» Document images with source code
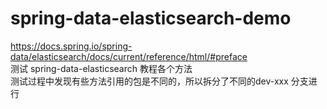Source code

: # spring-data-elasticsearch-demo
https://docs.spring.io/spring-data/elasticsearch/docs/current/reference/html/#preface  
测试 spring-data-elasticsearch 教程各个方法  
测试过程中发现有些方法引用的包是不同的，所以拆分了不同的dev-xxx 分支进行
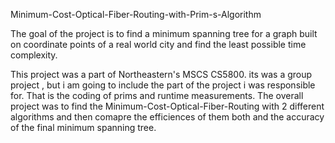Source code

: Minimum-Cost-Optical-Fiber-Routing-with-Prim-s-Algorithm

The goal of the project is to find a minimum spanning tree  for a graph built on coordinate points of a real world city and find the least possible time complexity.


This project was a part of  Northeastern's MSCS CS5800. its was a group project , but i am going to include the part of the project i was responsible for. That is the coding  of prims and runtime measurements. The overall project was to find the Minimum-Cost-Optical-Fiber-Routing with 2 different algorithms and then comapre the efficiences of them both and the accuracy of the final minimum spanning tree.
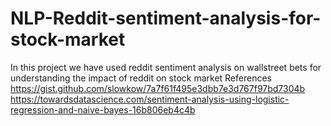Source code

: # NLP-Reddit-sentiment-analysis-for-stock-market
In this project we have used reddit sentiment analysis on wallstreet  bets for understanding the impact of reddit on stock market 
References
https://gist.github.com/slowkow/7a7f61f495e3dbb7e3d767f97bd7304b
https://towardsdatascience.com/sentiment-analysis-using-logistic-regression-and-naive-bayes-16b806eb4c4b
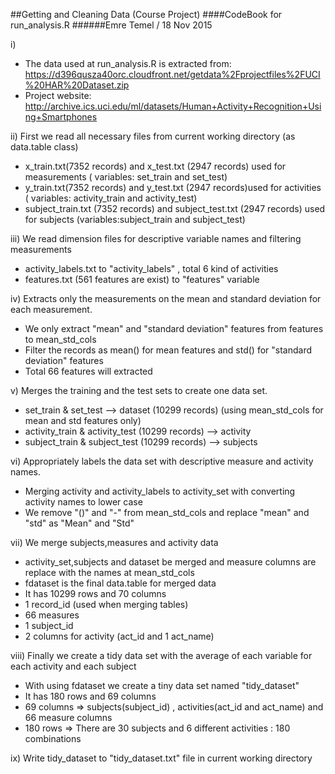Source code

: ##Getting and Cleaning Data (Course Project)
####CodeBook for run_analysis.R
######Emre Temel / 18 Nov 2015


i)
- The data used at run_analysis.R is extracted from: https://d396qusza40orc.cloudfront.net/getdata%2Fprojectfiles%2FUCI%20HAR%20Dataset.zip 
- Project website: http://archive.ics.uci.edu/ml/datasets/Human+Activity+Recognition+Using+Smartphones


ii) First we read all necessary files from current working directory (as data.table class)
  * x_train.txt(7352 records) and x_test.txt (2947 records) used for measurements ( variables: set_train and set_test)
  * y_train.txt(7352 records) and y_test.txt (2947 records)used for activities ( variables: activity_train and activity_test)
  * subject_train.txt (7352 records) and subject_test.txt (2947 records) used for subjects (variables:subject_train and subject_test) 

iii) We read dimension files for descriptive variable names and filtering measurements
 * activity_labels.txt to "activity_labels" , total 6 kind of activities
 * features.txt (561 features are exist) to  "features" variable

iv) Extracts only the measurements on the mean and standard deviation for each measurement. 
  * We only extract "mean" and "standard deviation" features from features to mean_std_cols
  * Filter the records as mean() for mean features and std() for "standard deviation" features
  * Total 66 features will extracted

v) Merges the training and the test sets to create one data set.
  * set_train & set_test --> dataset (10299 records) (using  mean_std_cols for mean and std features only)
  * activity_train & activity_test  (10299 records) --> activity
  * subject_train & subject_test (10299 records) -->  subjects

vi) Appropriately labels the data set with descriptive measure and activity names.
 * Merging activity and activity_labels to activity_set with converting activity names to lower case
 * We remove "()" and "-" from mean_std_cols and replace "mean" and "std" as "Mean" and "Std"  
 
vii) We merge subjects,measures and activity data
  * activity_set,subjects and dataset be merged and measure columns are replace with the names at mean_std_cols
  * fdataset is the final data.table for merged data
  * It has 10299 rows and 70 columns
  * 1 record_id (used when merging tables)
  * 66 measures 
  * 1 subject_id
  * 2 columns for activity (act_id and 1 act_name)

viii) Finally we create a tidy data set with the average of each variable for each activity and each subject
  * With using fdataset we create a tiny data set named "tidy_dataset"
  * It has 180 rows and 69 columns
  * 69 columns => subjects(subject_id) , activities(act_id and act_name) and 66 measure columns
  * 180 rows   => There are 30 subjects and  6 different activities : 180 combinations

ix) Write tidy_dataset to "tidy_dataset.txt" file in current working directory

» Aim of the exercise
Please transcribe exactly the lines above from the line that has "set_train and set_test)" up to and including the line that has "features will extracted"; no other line belongs in the answer.

» Exercise output
  * x_train.txt(7352 records) and x_test.txt (2947 records) used for measurements ( variables: set_train and set_test)
  * y_train.txt(7352 records) and y_test.txt (2947 records)used for activities ( variables: activity_train and activity_test)
  * subject_train.txt (7352 records) and subject_test.txt (2947 records) used for subjects (variables:subject_train and subject_test) 

iii) We read dimension files for descriptive variable names and filtering measurements
 * activity_labels.txt to "activity_labels" , total 6 kind of activities
 * features.txt (561 features are exist) to  "features" variable

iv) Extracts only the measurements on the mean and standard deviation for each measurement. 
  * We only extract "mean" and "standard deviation" features from features to mean_std_cols
  * Filter the records as mean() for mean features and std() for "standard deviation" features
  * Total 66 features will extracted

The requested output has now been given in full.